Coverage baseline

This doc tracks culture’s coverage floor and the per-domain growth path through Phase 0a (cultureagent extraction).

Baseline (locked 2026-05-09)

  • Project-wide: 56.86% (7556/13289 lines)
  • Integration-only baseline (tests/test_integration_layer5.py): 15.95%
  • Harness-module-only: 56% of 5304 lines

The baseline was measured by uv run pytest -n auto --cov=culture --cov-report=xml:coverage.xml against commit 4595fc7. The full per-behavior audit (mapping each harness unit test file to its production-code coverage delta) lands in the follow-up audit-doc PR; this baseline doc is intentionally self-contained so the rationale for fail_under = 56 is on main immediately.

Locks

  • pytest CI gate: [tool.coverage.report] fail_under = 56 in pyproject.toml. Drops below 56% fail the PR locally / in CI before SonarCloud reports back.
  • SonarCloud Quality Gate: sonar.qualitygate.wait=true in sonar-project.properties blocks CI on the gate decision. Gate threshold managed in SonarCloud’s project settings (out-of-tree).
  • CI scanner: .github/workflows/tests.yml runs SonarSource/sonarqube-scan-action after pytest, uploading coverage.xml to the SonarCloud project (agentculture_culture).
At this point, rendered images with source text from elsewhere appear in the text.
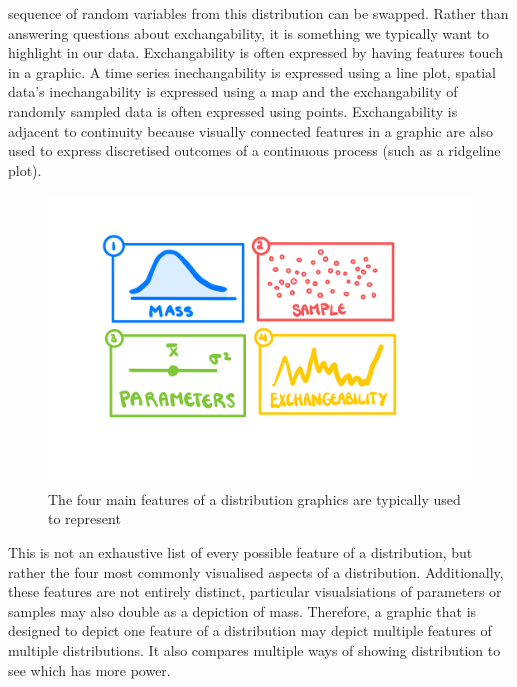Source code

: \documentclass[
  letterpaper,
  DIV=11,
  numbers=noendperiod]{scrartcl}
\begin{document}
\begin{enumerate}
  sequence of random variables from this distribution can be swapped.
  Rather than answering questions about exchangability, it is something
  we typically want to highlight in our data. Exchangability is often
  expressed by having features touch in a graphic. A time series
  inechangability is expressed using a line plot, spatial data's
  inechangability is expressed using a map and the exchangability of
  randomly sampled data is often expressed using points. Exchangability
  is adjacent to continuity because visually connected features in a
  graphic are also used to express discretised outcomes of a continuous
  process (such as a ridgeline plot).
\end{enumerate}

\begin{figure}

{\centering \includegraphics{distfeatures.jpeg}

}

\caption{\label{fig-features}The four main features of a distribution
graphics are typically used to represent}

\end{figure}

This is not an exhaustive list of every possible feature of a
distribution, but rather the four most commonly visualised aspects of a
distribution. Additionally, these features are not entirely distinct,
particular visualsiations of parameters or samples may also double as a
depiction of mass. Therefore, a graphic that is designed to depict one
feature of a distribution may depict multiple features of multiple
distributions. It also compares multiple ways of showing distribution to
see which has more power.
\end{document}
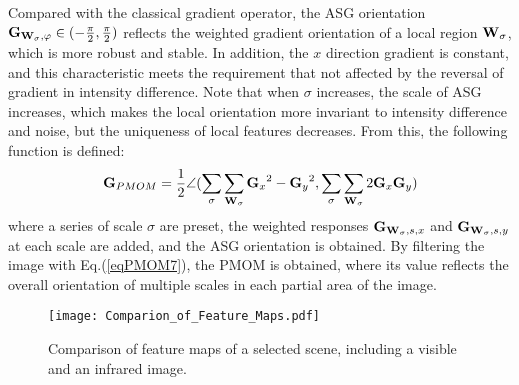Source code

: Compared with the classical gradient operator, the ASG orientation ${{\bf{G}}_{{{\bf{W}}_\sigma},\varphi}}\in(-\frac{\pi}{2},\frac{\pi}{2})$ reflects the weighted gradient orientation of a local region ${\bf{W}}_\sigma$, which is more robust and stable. In addition, the $x$ direction gradient is constant, and this characteristic meets the requirement that not affected by the reversal of gradient in intensity difference. Note that when $\sigma$ increases, the scale of ASG increases, which makes the local orientation more invariant to intensity difference and noise, but the uniqueness of local features decreases. From this, the following function is defined:
\begin{equation} \label{eqPMOM7}
{{\bf{G}}_{PMOM}} = \frac{1}{2}\angle (\sum\limits_\sigma  {\sum\limits_{{\bf{W}}_\sigma } {{{\bf{G}}_x}^2 - {{\bf{G}}_y}^2}} ,\sum\limits_\sigma  {\sum\limits_{{\bf{W}}_\sigma } {2{{\bf{G}}_x}{{\bf{G}}_y}} } )
\end{equation}
where a series of scale $\sigma$ are preset, the weighted responses ${\bf{G}}_{{{\bf{W}}_\sigma},s,x}$ and ${\bf{G}}_{{{\bf{W}}_\sigma},s,y}$ at each scale are added, and the ASG orientation is obtained. By filtering the image with Eq.(\ref{eqPMOM7}), the PMOM is obtained, where its value reflects the overall orientation of multiple scales in each partial area of the image.

\begin{figure}[h!]
 \begin{center}
  \texttt{[image: Comparion\_of\_Feature\_Maps.pdf]}
  \caption{Comparison of feature maps of a selected scene, including a visible and an infrared image.}
  \label{fig:maps}
 \end{center}
\end{figure}

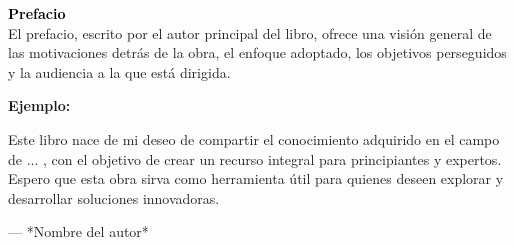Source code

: \thispagestyle{empty}
\vspace*{2cm}
\textcolor{black}{\Huge \textbf{Prefacio}} \\[0.7cm] %
El prefacio, escrito por el autor principal del libro, ofrece una visión general de las motivaciones
detrás de la obra, el enfoque adoptado, los objetivos perseguidos y la audiencia a la que está dirigida.

\vspace*{2cm}
\textbf{Ejemplo:}

Este libro nace de mi deseo de compartir el conocimiento adquirido en el campo de ... , 
con el objetivo de crear un recurso integral para principiantes y expertos. 
 Espero que esta obra sirva como herramienta útil para quienes deseen explorar y desarrollar soluciones innovadoras.
 
 \vspace*{2cm}
--- *Nombre del autor*  
\clearpage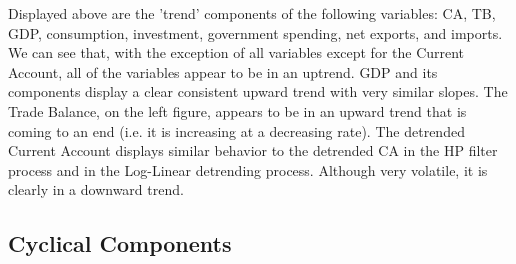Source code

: \documentclass[12pt]{article}
\begin{document}
\begin{flushleft}
Displayed above are the 'trend' components of the following variables: CA, TB, GDP, consumption, investment, government spending, net exports, and imports. 
\break
\linebreak
We can see that, with the exception of all variables except for the Current Account, all of the variables appear to be in an uptrend. GDP and its components display a clear consistent upward trend with very similar slopes. The Trade Balance, on the left figure, appears to be in an upward trend that is coming to an end (i.e. it is increasing at a decreasing rate).
\break
\linebreak
The detrended Current Account displays similar behavior to the detrended CA in the HP filter process and in the Log-Linear detrending process. Although very volatile, it is clearly in a downward trend.
\end{flushleft}

\newpage

\subsection{Cyclical Components}
\end{document}
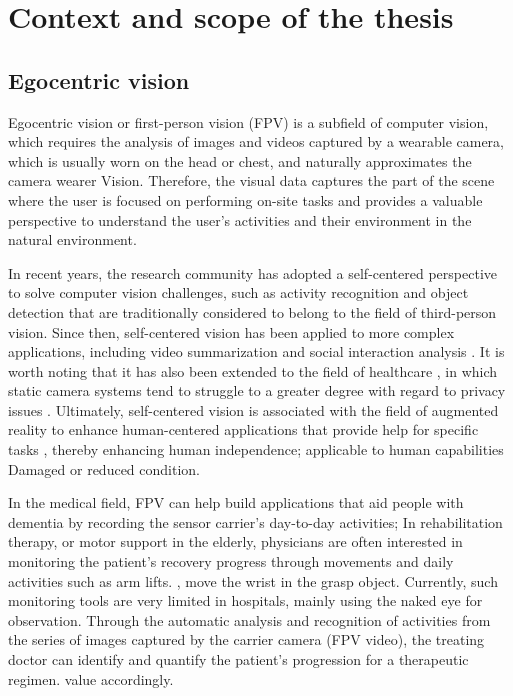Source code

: \section{Context and scope of the thesis}
\subsection{Egocentric vision}
Egocentric vision or first-person vision (FPV) is a subfield of computer vision, which requires the analysis of images and videos captured by a wearable camera, which is usually worn on the head or chest, and naturally approximates the camera wearer Vision. Therefore, the visual data captures the part of the scene where the user is focused on performing on-site tasks and provides a valuable perspective to understand the user's activities and their environment in the natural environment.

In recent years, the research community has adopted a self-centered perspective to solve computer vision challenges, such as activity recognition \cite{10.1109/ICCV.2011.6126269} and object detection \cite{5995444} that are traditionally considered to belong to the field of third-person vision. Since then, self-centered vision has been applied to more complex applications, including video summarization \cite{6247820} and social interaction analysis \cite{7780657}. It is worth noting that it has also been extended to the field of healthcare \cite{wearable}, in which static camera systems tend to struggle to a greater degree with regard to privacy issues \cite{6091176}. Ultimately, self-centered vision is associated with the field of augmented reality to enhance human-centered applications that provide help for specific tasks \cite{10.1145/3041164.3041185}, thereby enhancing human independence; applicable to human capabilities Damaged or reduced condition.

In the medical field, FPV can help build applications that aid people with dementia by recording the sensor carrier's day-to-day activities; In rehabilitation therapy, or motor support in the elderly, physicians are often interested in monitoring the patient's recovery progress through movements and daily activities such as arm lifts. , move the wrist in the grasp object. Currently, such monitoring tools are very limited in hospitals, mainly using the naked eye for observation. Through the automatic analysis and recognition of activities from the series of images captured by the carrier camera (FPV video), the treating doctor can identify and quantify the patient's progression for a therapeutic regimen. value accordingly.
Fork PRs without SONAR_TOKEN skip the scan cleanly.

Per-domain growth path (Phase 0a)

Domain Baseline Phase 0a (projected) Phase 0a (measured) Gating done by
culture/clients/shared/ ~58% ~95% 80% Tasks 2, 3, 4, 5, 6
culture/clients/claude/ ~85% ~90% 72% Tasks 6, 8
culture/clients/codex/ ~25% ~75% ~43% (Task 8 narrowed to claude)
culture/clients/copilot/ ~25% ~75% ~43% (Task 8 narrowed to claude)
culture/clients/acp/ ~25% ~70% ~43% (Task 8 narrowed to claude)
Project-wide 56.86% ~73% 56.96% (see below)

The project-wide number barely moved because the harness unit tests in tests/harness/test_*.py still cover the same code paths the new integration tests exercise — once Phase 1 deletes those unit tests, the integration tests become the sole coverage source and the project-wide number reflects what’s actually testable through the daemon → IRC → harness chain. Phase 0a’s real delivery is the +22pp on culture/clients/shared/ (58% → 80%): the shared-by-import tier that all four backends use is now covered through real agentirc.IRCd instances, not just through harness unit tests.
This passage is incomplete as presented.